The other part is more a statement of principles, most of which are not clearly spelled out. The prime example is the First Amendment, which states: “Congress shall make no law respecting an establishment of religion, or prohibiting the free exercise thereof; or abridging the freedom of speech, or of the press; or the right of the people peaceably to assemble, and to petition the government for a redress of grievances.”
Laudable thoughts, but what do they mean in practice? In particular, how do you define a religion?
In the United States., the definition of a religion for the purposes of the First Amendment means that all you have to do is declare that you are a religious organization in order to be treated with kid gloves by the federal government. This includes significant tax benefits and other privileges not afforded non-religious groups. The same is true with regard to freedom of speech. You can say just about anything in the name of free speech—and people do.
To demonstrate just how ridiculously easy it is to create a religion in the United States and reap the significant financial benefits of doing so, in 2016 comedian John Oliver did just that. The name of his fictitious church was Out Lady of Perpetual Exemption. For the full story and a good laugh, follow the link.
Another example of contentiously imprecise language in the Constitution is the Second Amendment, which states: “A well regulated Militia, being necessary to the security of a free State, the right of the people to keep and bear Arms, shall not be infringed.”

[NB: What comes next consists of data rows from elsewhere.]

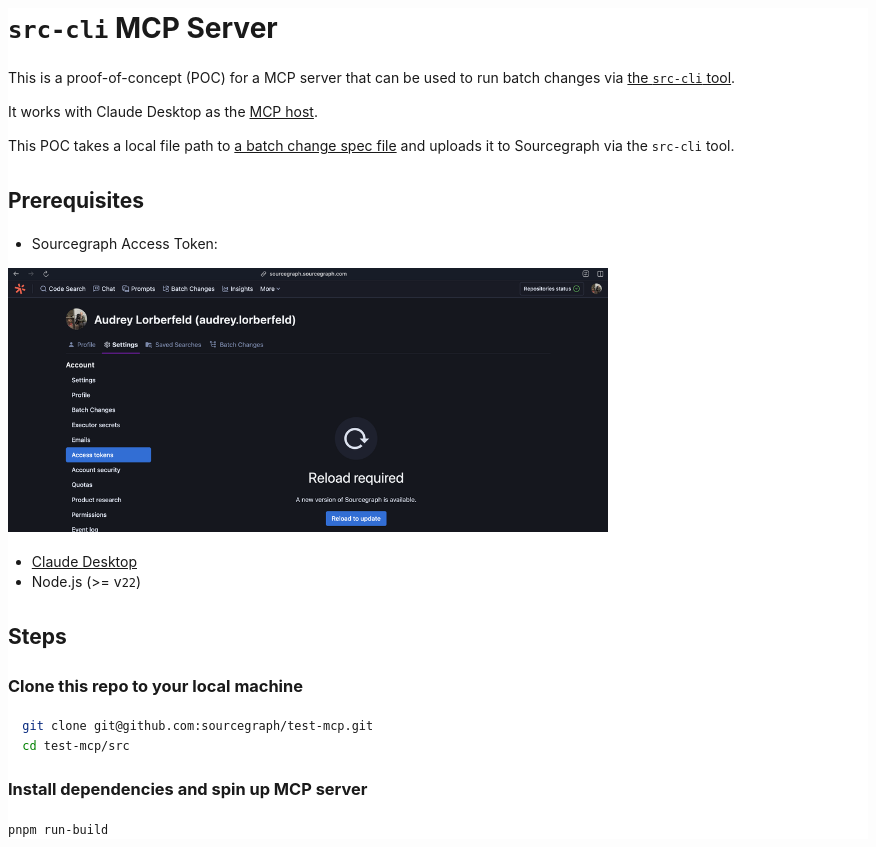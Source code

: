 # `src-cli` MCP Server
This is a proof-of-concept (POC) for a MCP server that can be used to run batch changes via [the `src-cli` tool](https://sourcegraph.com/docs/cli/quickstart).

It works with Claude Desktop as the [MCP host](https://modelcontextprotocol.io/docs/concepts/architecture). 

This POC takes a local file path to [a batch change spec file](https://sourcegraph.com/docs/batch-changes) and uploads it to Sourcegraph via the `src-cli` tool.

## Prerequisites
- Sourcegraph Access Token: 

<img src="./assets/access-token-screenshot.png" alt="Sourcegraph Access Token" width="600" />

- [Claude Desktop](https://support.anthropic.com/en/articles/10065433-installing-claude-for-desktop)
- Node.js (>= v`22`)

## Steps

### Clone this repo to your local machine
 ```bash
   git clone git@github.com:sourcegraph/test-mcp.git
   cd test-mcp/src
   ```

### Install dependencies and spin up MCP server
```bash
pnpm run-build
```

Anyone who has paid any attention to American history knows that this text has been litigated decade after decade after decade, and still the controversy continues.
Such interpretable, and therefore potentially contentious, passages occur elsewhere in the Constitution. They can be, and have been, the subject of endless legal confrontations. The necessity of interpreting certain key passages of the Constitution has given rise to two philosophical camps. Roughly speaking:
- “Strict constructionists” argue legal rulings should reflect as closely as possible the intent of the original writers (framers) of the Constitution. Thus, they contend that the right of Americans to bear arms is virtually absolute and that any attempt to regulate the right to bear arms should be considered unconstitutional.
- “Liberal constructionists” argue such interpretable passages of the Constitution must evolve or otherwise become freakishly and detrimentally out of date. Thus, they contend that the right to bear arms as conceived in 1791 meant things such as single-shot pistols and muzzle-loading muskets, not the rapid-fire automatic pistols and machine guns we know today. Had they been available when the amendment was written, such arms probably would have been specifically excluded.
Americans can be justly proud that the Constitution of the United States was the first to recognize that national political structures should reflect the will of the people, not hereditary rulers. However, it is far from perfect, to which its 27 amendments (including Amendment 18 which was subsequently nullified by Amendment 21) bear witness. However, its lack of precision over vital principles virtually ensures that fierce battles will continue over interpretation (strict constructionists vs. liberal constructionists).
As Polonius in Shakespeare’s “Hamlet (act 2, scene 2) reminds us, “Brevity is the soul of wit.” However, with regard to the Constitution of the United States of America, brevity has also long been the source of never-ending division and conflict. Short of some kind of radical reform, it seems destined to continue to be so.
Whether reform comes through more amendments, a constitutional convention, or some as yet unimagined solution, the current situation is clearly untenable. Something has got to change.